La mise en scène de Kenneth Branagh est somptueuse et légère, magnifiquement servie par un décor toscan absolument splendide et, ce qui ne gâte rien : l’interprétation de cette comédie romantique et invraisemblable est ultra classique, Dieu merci !

Mais je veux aussi parler de la musique de Patrick Doyle dont vous aurez trois interprétations de « Sigh no more Ladies » si vous cliquez sur les trois liens ci-dessous :

Récité par Emma Thompson

https://www.youtube.com/watch?v=_xVDyi4Wprg

Sérénade autour de la fontaine

https://www.youtube.com/watch?v=479TkEj0UAA

Scène finale

https://www.youtube.com/watch?v=1mr8Hy6tLYk

S’il vous plait : ne ratez aucune des trois. En plus, les images sont superbes.

 

6 réflexions sur « Beaucoup de bruit pour rien – Critique aisée n°230 »

  1. Ha! Un petit rajout à mon dernier commentaire, mais qui a son importance car il n’est pas anecdotique: la musique magnifique de Lawrence d’Arabie est d’un compositeur français, Maurice Jarre. Un autre (parmi beaucoup d’autres) qui m’est venu depuis ce matin est que Shakespeare est un parfait exemple de l’anticonformisme propre aux anglais. Le peintre Turner en sera un autre plus tard. En France il faudra attendre le 19ème siècles pour que les anticonformistes se révèlent enfin.

  2. Je suis tout à fait d’accord avec ton dernier commentaire Philippe, notamment avec les deux dernières lignes qui résument parfaitement ma pensée. Lawrence d’Arabie, tout comme Shakespeare, est la manifestation même de l’esprit anglais, de l’âme anglaise, avec d’abord ce portrait de T.E. Lawrence, véritable aristocrate anglais au bon sens du terme (éducation, carrière militaire et diplomatique, aventurier, écrivain, philosophe [Les Septs Piliers de la Sagesse]), et cette interprétation par des grands du cinéma anglais (David Lean, Peter O’Toole, Alec Guinness, Lawrence Oliver). Alain Resnais c’est un peu une caricature de l’intellectualisme français qui a du mal à se laisser aller à la comédie, à la joie et le bonheur, ou à l’interprétation du tragique préférant à celle du roman national celle de l’Antiquité (Racine, Phèdre, Andromaque…). Dans nos cultures européennes on trouve des âmes différentes selon les pays que l’on retrouve dans la poésie, la littérature, la philosophie ou la musique: l’âme allemande, ou germanique, se retrouve dans Bach, Beethoven et Wagner; l’âme russe dans Mussorgsky, Borodin et Tchaikovsky; l’italienne dans Vivaldi, Verdi et Bellini; l’âme française dans Charpentier, Debussy et Biset. Pareil en littérature, en cinéma (aaah, Ingmar Bergman pour l’âme suédoise), etc. Ce que je trouve dans tout ça, c’est la richesse des cultures et des possibilités de préférence non de l’une globalement par rapport aux autres mais d’un représentant de l’une d’elle par rapport à d’autres. C’est vrai que Shakespeare est unique et sort du lot.

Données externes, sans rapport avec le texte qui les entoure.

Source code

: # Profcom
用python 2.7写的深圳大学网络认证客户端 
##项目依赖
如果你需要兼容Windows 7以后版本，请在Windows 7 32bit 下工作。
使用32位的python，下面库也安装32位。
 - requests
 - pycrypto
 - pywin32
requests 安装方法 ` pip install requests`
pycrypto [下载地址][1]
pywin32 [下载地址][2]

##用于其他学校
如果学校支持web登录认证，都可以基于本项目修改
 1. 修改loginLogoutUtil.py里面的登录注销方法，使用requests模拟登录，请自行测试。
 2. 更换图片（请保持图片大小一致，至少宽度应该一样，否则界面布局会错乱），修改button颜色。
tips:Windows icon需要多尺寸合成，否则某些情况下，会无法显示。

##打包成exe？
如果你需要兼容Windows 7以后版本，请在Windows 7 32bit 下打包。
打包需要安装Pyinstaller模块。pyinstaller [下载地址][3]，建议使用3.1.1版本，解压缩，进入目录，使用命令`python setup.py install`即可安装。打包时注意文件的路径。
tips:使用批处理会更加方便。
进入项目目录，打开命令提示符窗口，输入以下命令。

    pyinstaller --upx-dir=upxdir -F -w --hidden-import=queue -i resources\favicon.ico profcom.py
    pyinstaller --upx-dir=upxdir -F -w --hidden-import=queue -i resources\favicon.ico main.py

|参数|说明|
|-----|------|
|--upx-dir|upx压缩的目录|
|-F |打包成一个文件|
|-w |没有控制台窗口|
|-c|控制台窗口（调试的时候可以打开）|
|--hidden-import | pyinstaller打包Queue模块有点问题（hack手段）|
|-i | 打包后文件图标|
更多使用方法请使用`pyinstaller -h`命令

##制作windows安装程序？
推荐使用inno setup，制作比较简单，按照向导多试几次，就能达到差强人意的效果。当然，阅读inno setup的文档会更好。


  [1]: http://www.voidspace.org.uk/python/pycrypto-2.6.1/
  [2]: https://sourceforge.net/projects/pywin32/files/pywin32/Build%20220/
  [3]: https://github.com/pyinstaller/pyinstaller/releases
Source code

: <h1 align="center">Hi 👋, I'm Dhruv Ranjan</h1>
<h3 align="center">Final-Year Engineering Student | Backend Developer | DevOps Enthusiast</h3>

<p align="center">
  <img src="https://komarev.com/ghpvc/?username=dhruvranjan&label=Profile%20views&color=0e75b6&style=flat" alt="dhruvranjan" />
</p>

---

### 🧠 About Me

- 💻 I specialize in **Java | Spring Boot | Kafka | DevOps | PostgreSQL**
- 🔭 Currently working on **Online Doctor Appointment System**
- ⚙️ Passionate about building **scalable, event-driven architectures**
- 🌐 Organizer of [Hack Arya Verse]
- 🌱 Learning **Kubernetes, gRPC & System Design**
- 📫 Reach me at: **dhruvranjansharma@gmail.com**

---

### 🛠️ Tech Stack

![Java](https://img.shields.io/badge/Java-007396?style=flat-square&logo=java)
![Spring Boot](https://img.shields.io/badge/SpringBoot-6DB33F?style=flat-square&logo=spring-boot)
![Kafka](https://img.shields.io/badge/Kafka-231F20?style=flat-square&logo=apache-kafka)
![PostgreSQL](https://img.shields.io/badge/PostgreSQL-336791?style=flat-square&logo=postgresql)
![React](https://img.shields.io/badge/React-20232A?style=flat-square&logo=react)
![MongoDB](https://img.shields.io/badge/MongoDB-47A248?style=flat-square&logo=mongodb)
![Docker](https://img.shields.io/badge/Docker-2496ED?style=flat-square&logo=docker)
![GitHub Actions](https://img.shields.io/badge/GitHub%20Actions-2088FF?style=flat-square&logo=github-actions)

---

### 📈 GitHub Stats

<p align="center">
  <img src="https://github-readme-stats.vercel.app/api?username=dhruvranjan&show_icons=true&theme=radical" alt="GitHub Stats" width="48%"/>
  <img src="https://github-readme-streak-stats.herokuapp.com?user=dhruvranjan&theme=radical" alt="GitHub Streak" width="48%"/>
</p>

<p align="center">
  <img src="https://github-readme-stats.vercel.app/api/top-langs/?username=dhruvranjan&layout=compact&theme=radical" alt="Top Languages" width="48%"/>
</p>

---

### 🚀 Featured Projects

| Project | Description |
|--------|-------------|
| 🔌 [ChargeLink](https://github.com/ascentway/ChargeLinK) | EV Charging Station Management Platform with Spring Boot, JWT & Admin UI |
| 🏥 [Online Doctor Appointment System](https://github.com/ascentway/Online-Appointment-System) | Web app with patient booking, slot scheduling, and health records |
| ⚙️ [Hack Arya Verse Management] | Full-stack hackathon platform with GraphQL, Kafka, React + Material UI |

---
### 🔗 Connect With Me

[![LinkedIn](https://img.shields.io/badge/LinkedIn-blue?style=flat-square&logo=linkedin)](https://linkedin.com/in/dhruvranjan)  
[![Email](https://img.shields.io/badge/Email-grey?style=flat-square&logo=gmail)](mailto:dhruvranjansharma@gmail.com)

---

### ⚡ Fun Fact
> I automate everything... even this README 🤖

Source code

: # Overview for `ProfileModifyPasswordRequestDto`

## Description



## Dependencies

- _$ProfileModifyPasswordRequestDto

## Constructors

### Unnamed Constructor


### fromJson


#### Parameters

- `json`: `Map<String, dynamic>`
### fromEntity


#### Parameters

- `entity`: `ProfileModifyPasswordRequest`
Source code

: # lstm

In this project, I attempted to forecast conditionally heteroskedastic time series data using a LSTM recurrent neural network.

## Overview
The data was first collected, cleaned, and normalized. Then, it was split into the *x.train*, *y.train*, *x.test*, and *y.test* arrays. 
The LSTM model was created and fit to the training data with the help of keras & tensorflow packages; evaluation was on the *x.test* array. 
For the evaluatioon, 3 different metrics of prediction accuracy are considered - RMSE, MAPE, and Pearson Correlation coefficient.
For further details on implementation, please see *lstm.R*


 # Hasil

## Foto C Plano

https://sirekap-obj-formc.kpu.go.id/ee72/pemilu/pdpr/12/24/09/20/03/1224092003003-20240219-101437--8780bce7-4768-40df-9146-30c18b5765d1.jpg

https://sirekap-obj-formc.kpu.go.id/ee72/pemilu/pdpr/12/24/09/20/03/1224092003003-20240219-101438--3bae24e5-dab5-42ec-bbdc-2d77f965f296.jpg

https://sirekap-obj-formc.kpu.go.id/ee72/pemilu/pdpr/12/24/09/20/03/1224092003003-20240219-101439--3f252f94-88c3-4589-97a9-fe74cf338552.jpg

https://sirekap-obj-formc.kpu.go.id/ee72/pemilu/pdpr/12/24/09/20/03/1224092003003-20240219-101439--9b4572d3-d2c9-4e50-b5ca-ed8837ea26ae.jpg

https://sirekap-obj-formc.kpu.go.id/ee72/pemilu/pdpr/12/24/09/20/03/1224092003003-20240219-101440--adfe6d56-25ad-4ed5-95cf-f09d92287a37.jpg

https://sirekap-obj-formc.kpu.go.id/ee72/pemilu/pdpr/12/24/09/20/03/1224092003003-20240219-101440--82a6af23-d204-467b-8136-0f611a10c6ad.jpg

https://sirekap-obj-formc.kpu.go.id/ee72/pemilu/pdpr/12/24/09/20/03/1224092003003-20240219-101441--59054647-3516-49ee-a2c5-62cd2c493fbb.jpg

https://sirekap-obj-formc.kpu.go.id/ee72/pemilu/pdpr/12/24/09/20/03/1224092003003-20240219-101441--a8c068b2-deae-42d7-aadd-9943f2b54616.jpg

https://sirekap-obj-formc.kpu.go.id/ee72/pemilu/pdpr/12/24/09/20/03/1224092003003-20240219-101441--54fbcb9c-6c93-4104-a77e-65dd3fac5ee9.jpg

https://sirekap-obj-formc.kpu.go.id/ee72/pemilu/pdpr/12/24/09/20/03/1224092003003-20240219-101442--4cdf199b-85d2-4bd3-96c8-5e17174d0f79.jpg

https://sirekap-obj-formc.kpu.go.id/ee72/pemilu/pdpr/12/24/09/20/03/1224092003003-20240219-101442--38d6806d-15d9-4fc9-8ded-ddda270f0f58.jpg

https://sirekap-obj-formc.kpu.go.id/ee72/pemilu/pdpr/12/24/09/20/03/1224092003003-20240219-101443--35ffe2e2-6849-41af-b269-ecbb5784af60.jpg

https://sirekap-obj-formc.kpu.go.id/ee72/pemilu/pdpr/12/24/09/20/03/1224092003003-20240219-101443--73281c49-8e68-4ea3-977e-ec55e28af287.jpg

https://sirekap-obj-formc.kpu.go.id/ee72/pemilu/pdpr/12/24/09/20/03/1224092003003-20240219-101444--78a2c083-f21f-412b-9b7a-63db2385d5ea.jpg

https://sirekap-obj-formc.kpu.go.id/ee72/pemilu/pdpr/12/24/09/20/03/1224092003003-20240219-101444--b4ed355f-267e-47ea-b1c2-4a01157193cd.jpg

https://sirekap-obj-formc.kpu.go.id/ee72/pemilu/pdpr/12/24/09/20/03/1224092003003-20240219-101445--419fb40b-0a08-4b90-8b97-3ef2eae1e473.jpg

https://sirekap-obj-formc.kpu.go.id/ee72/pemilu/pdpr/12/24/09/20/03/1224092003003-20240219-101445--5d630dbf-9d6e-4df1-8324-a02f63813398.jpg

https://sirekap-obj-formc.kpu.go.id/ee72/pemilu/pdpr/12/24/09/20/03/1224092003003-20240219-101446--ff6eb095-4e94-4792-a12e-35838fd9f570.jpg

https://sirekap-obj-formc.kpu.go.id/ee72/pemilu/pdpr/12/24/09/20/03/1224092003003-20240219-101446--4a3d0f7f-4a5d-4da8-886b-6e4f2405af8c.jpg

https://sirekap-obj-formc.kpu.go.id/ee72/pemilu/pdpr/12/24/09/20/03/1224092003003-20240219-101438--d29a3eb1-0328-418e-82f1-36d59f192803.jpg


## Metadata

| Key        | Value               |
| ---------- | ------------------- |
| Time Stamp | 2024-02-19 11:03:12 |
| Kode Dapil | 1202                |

  3. D’accord : pour apprécier au mieux Shakespeare, il est préférable de connaître l’histoire et la culture anglaises. Connaître la langue aussi, c’est bien. Être anglais, c’est en fait ce qu’il y a de mieux pour ça.
    J’ajouterai qu’il est aussi préférable de connaître un peu d’histoire antique et de mythologie car iW.S. y fait souvent référence.
    Mais à mon avis, ces connaissances ne sont pas indispensables, pas seulement pour découvrir et aimer W.S., mais pour le préférer à nos classiques nationaux.
    Je n’ai jamais trouvé dans les comédies de Molière cette joie de vivre, cette poésie, cette légèreté et ce réjouissant sens de l’absurde qui nourrit « Beaucoup de bruit …» sans parler de la féérie qui entoure quelques autres comédies. Chez Corneille et même chez Racine, pourtant plus moderne, à mon avis on ne trouve pas cette ampleur, ce lyrisme, ces foules, ces harangues magnifiques, ce cynisme, ce sens de l’histoire. Chez les trois français, il y a toujours ce coté démonstratif parfois pesant et souvent artificiel. Molière, Corneille et Racine démontrent, exposent un point de vue sur un caractère ou sur une situation, souvent pour atteindre une morale. De plus, les deux tragédiens le font dans le cadre rigoureux et pesant de la règle des trois unités.
    W.S. raconte une histoire mêlée à d’autres histoires et mélange les genres. Bien sûr, parfois, il faut s’accrocher, tellement nous sommes peu habitués à toutes ces incises, ces digressions ou ces intermèdes féeriques. Mais on est toujours saisi par l’ampleur avec laquelle le sujet est traité.
    Quand on voit Jules Cesar, Hamlet, Henri III, Henri V, on a l’impression de voir un film à grand spectacle. Horace ou Phèdre, pourtant la plus belle pièce de Racine, vous ont-elles déjà donné cette impression ? Certainement non. On admire la langue, le travail de l’auteur mais on n’est jamais pris par l’action.
    Une tragédie de W.S., c’est Lawrence d’Arabie sur scène.
    Racine et Corneille, c’est de l’Alain Resnais tragique.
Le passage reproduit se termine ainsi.